_Exercise instructions_:
Output only the lines below from the one containing "13**(8*12) mod 18 = 11" to the one containing "##### Advantages and", exactly as written, both ends kept.

=-=-=

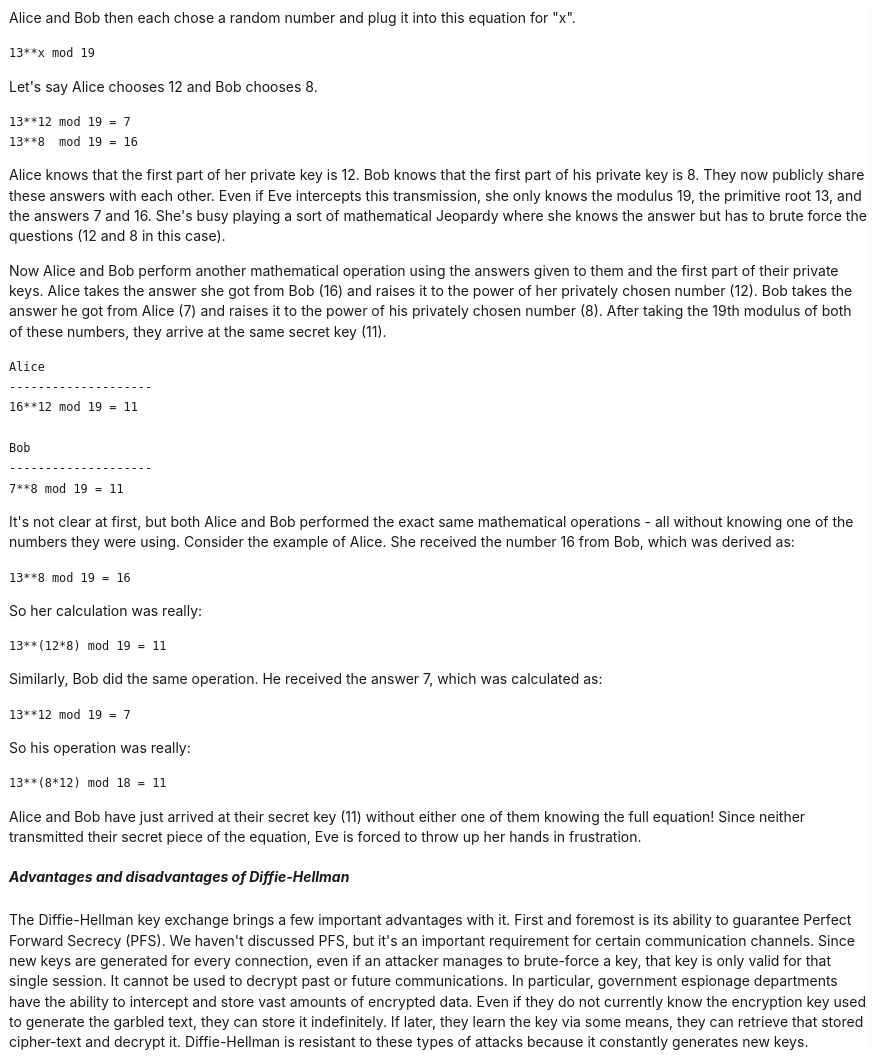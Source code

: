 Alice and Bob then each chose a random number and plug it into this equation for "x".

    13**x mod 19

Let's say Alice chooses 12 and Bob chooses 8.

    13**12 mod 19 = 7
    13**8  mod 19 = 16

Alice knows that the first part of her private key is 12. Bob knows that the first part of his private key is 8. They now publicly share these answers with each other. Even if Eve intercepts this transmission, she only knows the modulus 19, the primitive root 13, and the answers 7 and 16. She's busy playing a sort of mathematical Jeopardy where she knows the answer but has to brute force the questions (12 and 8 in this case).

Now Alice and Bob perform another mathematical operation using the answers given to them and the first part of their private keys. Alice takes the answer she got from Bob (16) and raises it to the power of her privately chosen number (12). Bob takes the answer he got from Alice (7) and raises it to the power of his privately chosen number (8). After taking the 19th modulus of both of these numbers, they arrive at the same secret key (11).

    Alice
    --------------------
    16**12 mod 19 = 11

    Bob
    --------------------
    7**8 mod 19 = 11

It's not clear at first, but both Alice and Bob performed the exact same mathematical operations - all without knowing one of the numbers they were using. Consider the example of Alice. She received the number 16 from Bob, which was derived as:

    13**8 mod 19 = 16

So her calculation was really:

    13**(12*8) mod 19 = 11

Similarly, Bob did the same operation. He received the answer 7, which was calculated as:

    13**12 mod 19 = 7

So his operation was really:

    13**(8*12) mod 18 = 11

Alice and Bob have just arrived at their secret key (11) without either one of them knowing the full equation! Since neither transmitted their secret piece of the equation, Eve is forced to throw up her hands in frustration.

##### Advantages and disadvantages of Diffie-Hellman

The Diffie-Hellman key exchange brings a few important advantages with it. First and foremost is its ability to guarantee Perfect Forward Secrecy (PFS). We haven't discussed PFS, but it's an important requirement for certain communication channels. Since new keys are generated for every connection, even if an attacker manages to brute-force a key, that key is only valid for that single session. It cannot be used to decrypt past or future communications. In particular, government espionage departments have the ability to intercept and store vast amounts of encrypted data. Even if they do not currently know the encryption key used to generate the garbled text, they can store it indefinitely. If later, they learn the key via some means, they can retrieve that stored cipher-text and decrypt it. Diffie-Hellman is resistant to these types of attacks because it constantly generates new keys.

=-=-=

_Solution_:
    13**(8*12) mod 18 = 11

Alice and Bob have just arrived at their secret key (11) without either one of them knowing the full equation! Since neither transmitted their secret piece of the equation, Eve is forced to throw up her hands in frustration.

##### Advantages and disadvantages of Diffie-Hellman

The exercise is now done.